=== Source data ===

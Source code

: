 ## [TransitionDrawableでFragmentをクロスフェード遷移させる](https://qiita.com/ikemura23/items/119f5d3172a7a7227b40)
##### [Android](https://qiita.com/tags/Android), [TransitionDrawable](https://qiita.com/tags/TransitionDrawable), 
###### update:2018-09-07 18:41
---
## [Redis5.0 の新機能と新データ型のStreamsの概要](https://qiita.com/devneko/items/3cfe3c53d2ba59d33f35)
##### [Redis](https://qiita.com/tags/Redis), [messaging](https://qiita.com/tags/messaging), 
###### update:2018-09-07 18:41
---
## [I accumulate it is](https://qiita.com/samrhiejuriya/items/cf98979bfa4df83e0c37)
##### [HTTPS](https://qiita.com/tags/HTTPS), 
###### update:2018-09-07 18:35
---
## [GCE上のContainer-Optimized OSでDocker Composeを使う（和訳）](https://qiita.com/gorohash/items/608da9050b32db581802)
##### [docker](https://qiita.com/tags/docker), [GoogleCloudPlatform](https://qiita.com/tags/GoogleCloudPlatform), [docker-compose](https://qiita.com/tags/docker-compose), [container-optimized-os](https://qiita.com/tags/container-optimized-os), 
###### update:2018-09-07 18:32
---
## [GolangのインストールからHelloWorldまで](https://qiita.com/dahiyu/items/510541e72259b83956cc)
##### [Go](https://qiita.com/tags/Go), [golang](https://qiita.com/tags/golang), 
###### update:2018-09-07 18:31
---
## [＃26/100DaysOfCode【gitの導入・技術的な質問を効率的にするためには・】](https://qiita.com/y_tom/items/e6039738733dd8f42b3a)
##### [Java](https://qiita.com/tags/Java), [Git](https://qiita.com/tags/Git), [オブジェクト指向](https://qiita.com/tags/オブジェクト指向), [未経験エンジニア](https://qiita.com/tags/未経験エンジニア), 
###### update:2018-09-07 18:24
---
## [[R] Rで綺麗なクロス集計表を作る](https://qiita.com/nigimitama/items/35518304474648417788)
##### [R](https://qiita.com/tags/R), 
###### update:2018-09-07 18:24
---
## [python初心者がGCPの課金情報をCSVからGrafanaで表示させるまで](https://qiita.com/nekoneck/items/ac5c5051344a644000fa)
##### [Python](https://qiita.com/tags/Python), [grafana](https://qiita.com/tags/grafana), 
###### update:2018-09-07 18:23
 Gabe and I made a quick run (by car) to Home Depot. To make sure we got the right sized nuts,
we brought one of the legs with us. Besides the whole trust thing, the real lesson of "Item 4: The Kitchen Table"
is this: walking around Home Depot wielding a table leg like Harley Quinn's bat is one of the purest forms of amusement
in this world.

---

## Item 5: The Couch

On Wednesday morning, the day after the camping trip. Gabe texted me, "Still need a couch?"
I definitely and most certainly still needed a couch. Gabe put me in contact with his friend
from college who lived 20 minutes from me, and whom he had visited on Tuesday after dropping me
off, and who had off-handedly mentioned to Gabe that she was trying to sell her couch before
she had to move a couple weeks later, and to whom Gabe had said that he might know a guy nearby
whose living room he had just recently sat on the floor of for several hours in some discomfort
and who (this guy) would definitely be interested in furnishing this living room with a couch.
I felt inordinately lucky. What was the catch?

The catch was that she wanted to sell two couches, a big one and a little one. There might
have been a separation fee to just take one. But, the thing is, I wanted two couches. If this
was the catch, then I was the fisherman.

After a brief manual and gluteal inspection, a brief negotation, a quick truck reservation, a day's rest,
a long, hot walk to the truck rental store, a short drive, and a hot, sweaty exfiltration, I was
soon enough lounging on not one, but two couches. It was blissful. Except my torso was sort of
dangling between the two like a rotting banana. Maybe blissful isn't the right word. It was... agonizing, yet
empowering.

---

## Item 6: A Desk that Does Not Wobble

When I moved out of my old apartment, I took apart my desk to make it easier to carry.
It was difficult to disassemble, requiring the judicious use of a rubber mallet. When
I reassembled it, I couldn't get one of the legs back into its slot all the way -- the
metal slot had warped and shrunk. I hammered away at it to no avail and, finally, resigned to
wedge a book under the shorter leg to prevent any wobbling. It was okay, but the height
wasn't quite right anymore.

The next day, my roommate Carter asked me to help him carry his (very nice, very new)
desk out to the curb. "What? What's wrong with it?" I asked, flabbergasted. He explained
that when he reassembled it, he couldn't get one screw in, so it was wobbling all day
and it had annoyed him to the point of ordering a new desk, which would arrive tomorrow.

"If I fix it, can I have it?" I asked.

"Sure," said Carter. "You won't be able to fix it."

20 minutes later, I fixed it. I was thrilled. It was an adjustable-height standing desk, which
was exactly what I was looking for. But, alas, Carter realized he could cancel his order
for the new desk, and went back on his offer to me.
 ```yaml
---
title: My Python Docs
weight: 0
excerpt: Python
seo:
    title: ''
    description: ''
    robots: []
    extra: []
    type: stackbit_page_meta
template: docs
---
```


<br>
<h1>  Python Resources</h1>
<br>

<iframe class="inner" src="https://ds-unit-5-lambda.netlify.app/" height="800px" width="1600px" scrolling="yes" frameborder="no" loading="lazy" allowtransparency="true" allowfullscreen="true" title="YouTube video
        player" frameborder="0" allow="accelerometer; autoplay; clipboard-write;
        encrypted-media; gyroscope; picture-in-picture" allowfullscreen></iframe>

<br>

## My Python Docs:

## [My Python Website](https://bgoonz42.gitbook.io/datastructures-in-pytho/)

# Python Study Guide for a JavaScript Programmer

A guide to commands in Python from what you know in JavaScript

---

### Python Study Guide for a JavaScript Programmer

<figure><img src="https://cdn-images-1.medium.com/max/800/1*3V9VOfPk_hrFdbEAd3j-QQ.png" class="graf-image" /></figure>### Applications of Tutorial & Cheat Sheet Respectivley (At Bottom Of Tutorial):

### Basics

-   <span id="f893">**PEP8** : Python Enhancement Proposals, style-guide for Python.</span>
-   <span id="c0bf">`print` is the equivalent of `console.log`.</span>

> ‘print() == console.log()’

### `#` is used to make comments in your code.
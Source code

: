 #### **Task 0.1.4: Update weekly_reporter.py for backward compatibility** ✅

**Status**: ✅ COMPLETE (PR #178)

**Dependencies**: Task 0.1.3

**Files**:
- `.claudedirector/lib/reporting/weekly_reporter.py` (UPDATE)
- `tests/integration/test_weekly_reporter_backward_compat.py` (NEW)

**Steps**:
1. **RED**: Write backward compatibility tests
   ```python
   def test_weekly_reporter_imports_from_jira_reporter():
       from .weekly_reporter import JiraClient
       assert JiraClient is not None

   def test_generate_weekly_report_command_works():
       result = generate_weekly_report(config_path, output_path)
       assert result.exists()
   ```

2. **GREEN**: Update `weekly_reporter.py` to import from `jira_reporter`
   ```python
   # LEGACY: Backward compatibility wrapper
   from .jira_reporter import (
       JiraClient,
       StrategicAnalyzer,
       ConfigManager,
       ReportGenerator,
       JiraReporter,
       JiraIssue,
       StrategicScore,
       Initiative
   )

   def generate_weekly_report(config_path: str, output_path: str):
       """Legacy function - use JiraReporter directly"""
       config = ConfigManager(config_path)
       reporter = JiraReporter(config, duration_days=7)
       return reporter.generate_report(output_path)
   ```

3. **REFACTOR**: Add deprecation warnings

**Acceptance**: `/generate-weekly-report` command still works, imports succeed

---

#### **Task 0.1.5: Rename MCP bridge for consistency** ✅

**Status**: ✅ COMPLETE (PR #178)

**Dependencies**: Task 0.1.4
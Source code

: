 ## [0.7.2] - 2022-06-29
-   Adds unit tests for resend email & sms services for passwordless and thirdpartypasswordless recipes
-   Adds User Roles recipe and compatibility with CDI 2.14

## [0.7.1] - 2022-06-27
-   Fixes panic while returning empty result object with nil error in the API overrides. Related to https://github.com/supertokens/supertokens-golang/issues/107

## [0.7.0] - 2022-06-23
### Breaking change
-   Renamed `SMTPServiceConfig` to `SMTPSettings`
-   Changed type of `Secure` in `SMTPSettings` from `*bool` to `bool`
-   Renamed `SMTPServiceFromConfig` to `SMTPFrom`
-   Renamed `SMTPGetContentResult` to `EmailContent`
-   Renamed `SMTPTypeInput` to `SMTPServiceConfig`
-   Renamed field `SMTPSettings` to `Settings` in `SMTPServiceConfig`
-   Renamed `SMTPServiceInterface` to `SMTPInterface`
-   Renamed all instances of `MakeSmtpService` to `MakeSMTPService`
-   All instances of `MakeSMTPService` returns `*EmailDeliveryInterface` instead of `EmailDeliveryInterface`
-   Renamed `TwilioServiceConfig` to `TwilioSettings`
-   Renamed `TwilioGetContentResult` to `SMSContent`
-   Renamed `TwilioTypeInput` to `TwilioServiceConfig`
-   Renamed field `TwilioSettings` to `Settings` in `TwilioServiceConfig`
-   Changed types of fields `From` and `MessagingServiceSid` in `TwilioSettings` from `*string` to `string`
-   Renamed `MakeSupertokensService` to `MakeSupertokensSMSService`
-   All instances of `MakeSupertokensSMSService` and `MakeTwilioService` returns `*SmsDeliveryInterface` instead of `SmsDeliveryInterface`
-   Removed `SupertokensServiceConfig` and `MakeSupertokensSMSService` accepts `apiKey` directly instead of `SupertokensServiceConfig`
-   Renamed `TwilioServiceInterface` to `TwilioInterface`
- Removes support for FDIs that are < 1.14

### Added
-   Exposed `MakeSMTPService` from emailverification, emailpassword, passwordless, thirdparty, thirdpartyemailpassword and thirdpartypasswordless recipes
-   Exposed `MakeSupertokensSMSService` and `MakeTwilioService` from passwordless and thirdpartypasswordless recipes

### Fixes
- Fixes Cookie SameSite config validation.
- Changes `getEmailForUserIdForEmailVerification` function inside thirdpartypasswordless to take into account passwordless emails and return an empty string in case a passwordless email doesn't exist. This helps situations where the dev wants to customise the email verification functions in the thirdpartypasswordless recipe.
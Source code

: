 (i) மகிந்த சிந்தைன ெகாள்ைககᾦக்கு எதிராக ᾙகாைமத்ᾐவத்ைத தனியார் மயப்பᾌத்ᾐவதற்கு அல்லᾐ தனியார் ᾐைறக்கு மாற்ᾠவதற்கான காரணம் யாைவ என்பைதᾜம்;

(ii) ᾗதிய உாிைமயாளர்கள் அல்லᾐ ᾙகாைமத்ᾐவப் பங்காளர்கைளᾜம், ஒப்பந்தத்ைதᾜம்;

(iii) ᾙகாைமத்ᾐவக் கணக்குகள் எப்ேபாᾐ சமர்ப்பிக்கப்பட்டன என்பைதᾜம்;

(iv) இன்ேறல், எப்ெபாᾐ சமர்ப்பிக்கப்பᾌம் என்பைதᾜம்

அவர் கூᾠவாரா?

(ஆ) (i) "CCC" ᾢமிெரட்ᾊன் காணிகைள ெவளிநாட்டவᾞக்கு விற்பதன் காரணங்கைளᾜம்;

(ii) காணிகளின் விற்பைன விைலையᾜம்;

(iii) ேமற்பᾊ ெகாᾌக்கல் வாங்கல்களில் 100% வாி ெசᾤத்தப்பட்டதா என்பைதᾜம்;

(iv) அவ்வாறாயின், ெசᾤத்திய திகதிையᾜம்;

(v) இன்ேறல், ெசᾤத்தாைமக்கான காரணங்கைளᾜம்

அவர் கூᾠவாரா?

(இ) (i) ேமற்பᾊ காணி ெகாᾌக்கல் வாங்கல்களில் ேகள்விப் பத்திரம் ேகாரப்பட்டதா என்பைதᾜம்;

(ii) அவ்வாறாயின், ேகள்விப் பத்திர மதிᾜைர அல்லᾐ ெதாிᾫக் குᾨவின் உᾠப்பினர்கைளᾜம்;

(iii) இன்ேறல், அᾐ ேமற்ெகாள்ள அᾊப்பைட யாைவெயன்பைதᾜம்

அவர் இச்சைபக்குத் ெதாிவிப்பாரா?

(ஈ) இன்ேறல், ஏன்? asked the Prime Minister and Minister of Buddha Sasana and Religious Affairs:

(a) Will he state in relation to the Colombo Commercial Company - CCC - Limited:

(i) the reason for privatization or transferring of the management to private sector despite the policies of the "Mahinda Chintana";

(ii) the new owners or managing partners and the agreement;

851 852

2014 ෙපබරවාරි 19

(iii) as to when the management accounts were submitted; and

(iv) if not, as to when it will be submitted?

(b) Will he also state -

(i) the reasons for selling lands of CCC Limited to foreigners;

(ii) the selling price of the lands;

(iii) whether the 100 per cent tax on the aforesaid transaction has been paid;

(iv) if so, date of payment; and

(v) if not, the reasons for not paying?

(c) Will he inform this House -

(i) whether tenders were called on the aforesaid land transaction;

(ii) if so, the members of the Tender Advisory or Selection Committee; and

===

-- What you have to do --
A bare number is required: the count of lines above with the string "transaction".

-- Response for this exercise --
2